The Pentagon said the Decatur “conducted this transit in a routine, lawful manner without ship escorts and without incident.” One official said the ship, which sailed near Triton and Woody Islands, was shadowed by three Chinese vessels and that all interactions were safe.
The White House confirmed the Reuters report.
“This operation demonstrated that coastal states may not unlawfully restrict the navigation rights, freedoms and lawful uses of the sea that the United States and all states are entitled to exercise under international law,” White House spokesman Josh Earnest said at a news briefing.
It was the fourth challenge that the United States has made to what it considers overreaching maritime claims by China in the South China Sea in the past year, and the first since May.
China, Washington’s main strategic rival in Asia, claims almost the entire South China Sea, through which about $5 trillion worth of trade passes each year. The United States has criticized Beijing’s build-up of military facilities in the sea and expressed concerns they could be used to restrict free movement.
China’s Defense Ministry said it had declared its “baseline” for the Paracel Islands in 1996, something the United States knew. Despite that, the Chinese government said, the United States had sent a ship into Chinese “territorial waters.”
A statement from China’s Foreign Ministry said the U.S. ship did not ask for permission to enter Chinese territorial waters, and had broken both Chinese and international law.
The ministry accused the United States of deliberately creating tensions.
China has a runway on Woody Island, the site of the largest Chinese presence on the Paracels, and has placed surface-to-air missiles there, according to U.S. officials. Taiwan and Vietnam also have claims on the Paracels.
In the last three U.S. freedom-of-navigation operations in the South China Sea within the last year, U.S. warships cruised within 12 nautical miles of islands claimed by Beijing. The actions drew angry responses from China, which has accused the United States of stirring up trouble there.
The latest operation comes just after the volatile president of the Philippines announced, during a visit to China, his “separation” from Washington and realignment with Beijing. The Philippines has been a key ally of the United States and a territorial rival of Beijing in the South China Sea. Rodrigo Duterte took office as Philippine president in June.
Duterte’s announcement on Thursday was a significant turnaround after a tribunal in The Hague ruled that China did not have historic rights to the South China Sea in a case brought by the previous Philippine administration and strongly backed by the United States.
But in Washington a person close to the matter said the latest naval operation was not timed for Duterte’s China visit this week and that planning for the patrol had long been in the works.

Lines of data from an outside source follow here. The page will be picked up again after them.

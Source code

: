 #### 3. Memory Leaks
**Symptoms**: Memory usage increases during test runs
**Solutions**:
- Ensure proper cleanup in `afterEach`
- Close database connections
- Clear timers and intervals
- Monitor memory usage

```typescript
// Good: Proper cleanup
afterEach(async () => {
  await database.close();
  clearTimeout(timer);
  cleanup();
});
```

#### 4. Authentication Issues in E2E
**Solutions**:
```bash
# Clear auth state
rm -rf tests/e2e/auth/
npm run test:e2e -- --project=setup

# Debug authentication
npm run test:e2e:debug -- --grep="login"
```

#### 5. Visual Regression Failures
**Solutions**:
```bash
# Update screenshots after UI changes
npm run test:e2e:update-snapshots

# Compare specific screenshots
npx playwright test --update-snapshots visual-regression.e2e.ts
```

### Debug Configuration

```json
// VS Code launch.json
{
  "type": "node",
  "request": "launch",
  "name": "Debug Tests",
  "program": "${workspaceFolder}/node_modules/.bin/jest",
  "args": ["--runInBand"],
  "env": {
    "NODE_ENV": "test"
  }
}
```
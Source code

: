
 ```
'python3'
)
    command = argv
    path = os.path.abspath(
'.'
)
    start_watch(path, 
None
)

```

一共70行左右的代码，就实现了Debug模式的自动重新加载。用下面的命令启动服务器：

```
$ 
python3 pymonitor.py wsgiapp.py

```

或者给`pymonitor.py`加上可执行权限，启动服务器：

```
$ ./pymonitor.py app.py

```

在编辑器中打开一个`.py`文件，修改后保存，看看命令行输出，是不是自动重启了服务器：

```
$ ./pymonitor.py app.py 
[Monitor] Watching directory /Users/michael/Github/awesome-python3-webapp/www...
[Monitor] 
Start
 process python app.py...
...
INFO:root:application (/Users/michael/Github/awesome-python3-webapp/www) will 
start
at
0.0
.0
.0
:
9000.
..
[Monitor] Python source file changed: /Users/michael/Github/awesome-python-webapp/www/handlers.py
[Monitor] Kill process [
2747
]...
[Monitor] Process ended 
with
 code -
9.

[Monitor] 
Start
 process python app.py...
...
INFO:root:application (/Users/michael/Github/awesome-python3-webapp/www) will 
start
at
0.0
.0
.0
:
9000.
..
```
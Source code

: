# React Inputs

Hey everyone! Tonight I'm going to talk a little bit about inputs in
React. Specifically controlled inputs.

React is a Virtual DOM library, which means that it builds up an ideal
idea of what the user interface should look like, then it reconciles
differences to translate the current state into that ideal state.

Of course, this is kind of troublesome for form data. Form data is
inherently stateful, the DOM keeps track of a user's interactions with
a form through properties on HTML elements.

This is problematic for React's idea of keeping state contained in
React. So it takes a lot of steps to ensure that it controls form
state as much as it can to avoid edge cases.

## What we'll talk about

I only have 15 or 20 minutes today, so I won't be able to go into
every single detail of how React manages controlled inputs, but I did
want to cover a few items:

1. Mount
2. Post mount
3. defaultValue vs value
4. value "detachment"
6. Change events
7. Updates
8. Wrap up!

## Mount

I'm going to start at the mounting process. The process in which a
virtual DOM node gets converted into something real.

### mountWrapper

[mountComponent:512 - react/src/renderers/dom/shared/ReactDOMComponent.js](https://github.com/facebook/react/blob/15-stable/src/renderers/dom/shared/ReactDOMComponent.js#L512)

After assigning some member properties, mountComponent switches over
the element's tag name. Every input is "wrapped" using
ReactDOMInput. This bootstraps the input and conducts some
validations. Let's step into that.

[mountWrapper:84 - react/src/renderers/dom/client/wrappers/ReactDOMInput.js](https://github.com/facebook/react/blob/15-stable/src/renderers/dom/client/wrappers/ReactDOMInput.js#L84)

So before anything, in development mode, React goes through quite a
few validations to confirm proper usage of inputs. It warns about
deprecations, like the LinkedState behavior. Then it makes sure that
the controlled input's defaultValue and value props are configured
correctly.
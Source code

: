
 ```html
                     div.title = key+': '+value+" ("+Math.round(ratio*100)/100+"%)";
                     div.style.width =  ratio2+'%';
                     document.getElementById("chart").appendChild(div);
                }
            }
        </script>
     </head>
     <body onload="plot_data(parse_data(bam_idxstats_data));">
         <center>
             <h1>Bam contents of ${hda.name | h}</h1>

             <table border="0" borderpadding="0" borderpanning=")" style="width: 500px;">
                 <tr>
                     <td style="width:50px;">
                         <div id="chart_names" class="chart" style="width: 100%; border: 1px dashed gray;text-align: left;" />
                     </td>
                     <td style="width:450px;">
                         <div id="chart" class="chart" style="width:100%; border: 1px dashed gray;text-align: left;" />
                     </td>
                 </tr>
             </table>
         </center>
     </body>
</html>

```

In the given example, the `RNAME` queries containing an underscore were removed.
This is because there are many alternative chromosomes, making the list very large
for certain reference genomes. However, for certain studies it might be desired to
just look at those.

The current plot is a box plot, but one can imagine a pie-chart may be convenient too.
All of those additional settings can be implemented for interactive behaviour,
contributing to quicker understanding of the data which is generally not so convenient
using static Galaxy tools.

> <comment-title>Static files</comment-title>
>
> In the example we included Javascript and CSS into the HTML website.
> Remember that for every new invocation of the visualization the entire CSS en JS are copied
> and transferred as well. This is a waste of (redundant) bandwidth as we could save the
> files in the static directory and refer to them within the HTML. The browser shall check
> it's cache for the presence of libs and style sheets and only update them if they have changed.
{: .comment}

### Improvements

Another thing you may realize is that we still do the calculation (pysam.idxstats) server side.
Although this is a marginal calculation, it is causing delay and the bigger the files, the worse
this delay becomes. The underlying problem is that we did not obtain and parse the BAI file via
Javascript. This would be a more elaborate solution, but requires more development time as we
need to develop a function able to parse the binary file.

U.S. officials have said they will continue such operations despite objections by Beijing.
“The U.S. Navy will continue to conduct routine and lawful operations around the world, including in the South China Sea, in order to protect the rights, freedoms and lawful uses of sea and airspace guaranteed to all. This will not change,” Chief of Naval Operations Admiral John Richardson said during a trip to China in July.
Brunei, Malaysia, the Philippines, Taiwan and Vietnam all have rival claims in the South China Sea, but Beijing’s is the largest. It argues it can do what it wants on the islands it claims as they have been Chinese since ancient times.
The last U.S. freedom-of-navigation operation in May went within 12 miles of Fiery Cross reef in the Spratly Islands and China scrambled fighter jets in response.
In January, a U.S. destroyer went within 12 miles of Triton Island, and China called the action “irresponsible and extremely dangerous.”
U.S. officials have said the operations will continue despite Beijing’s protests, but the Obama administration has been criticized in Congress for not conducting them more regularly and robustly.
Greg Poling, a South China Sea expert at the Center for Strategic and International Studies think tank, said the administration was likely to face further criticism after opting for relatively uncontroversial challenges to China in all of its freedom-of-navigation operations in the past year.
“They will have essentially performed the same FONOP, meaning an objection to China’s demand for prior notification, four times in a year,” he said.
“That is not only redundant, but it does nothing to put a spotlight on the other, much more worrying, restrictions China is placing on freedom of navigation.”
China has been placing more serious restrictions on movement, he said, around artificial islands China has built on reefs in the Spratly chain, notably Mischief Reef.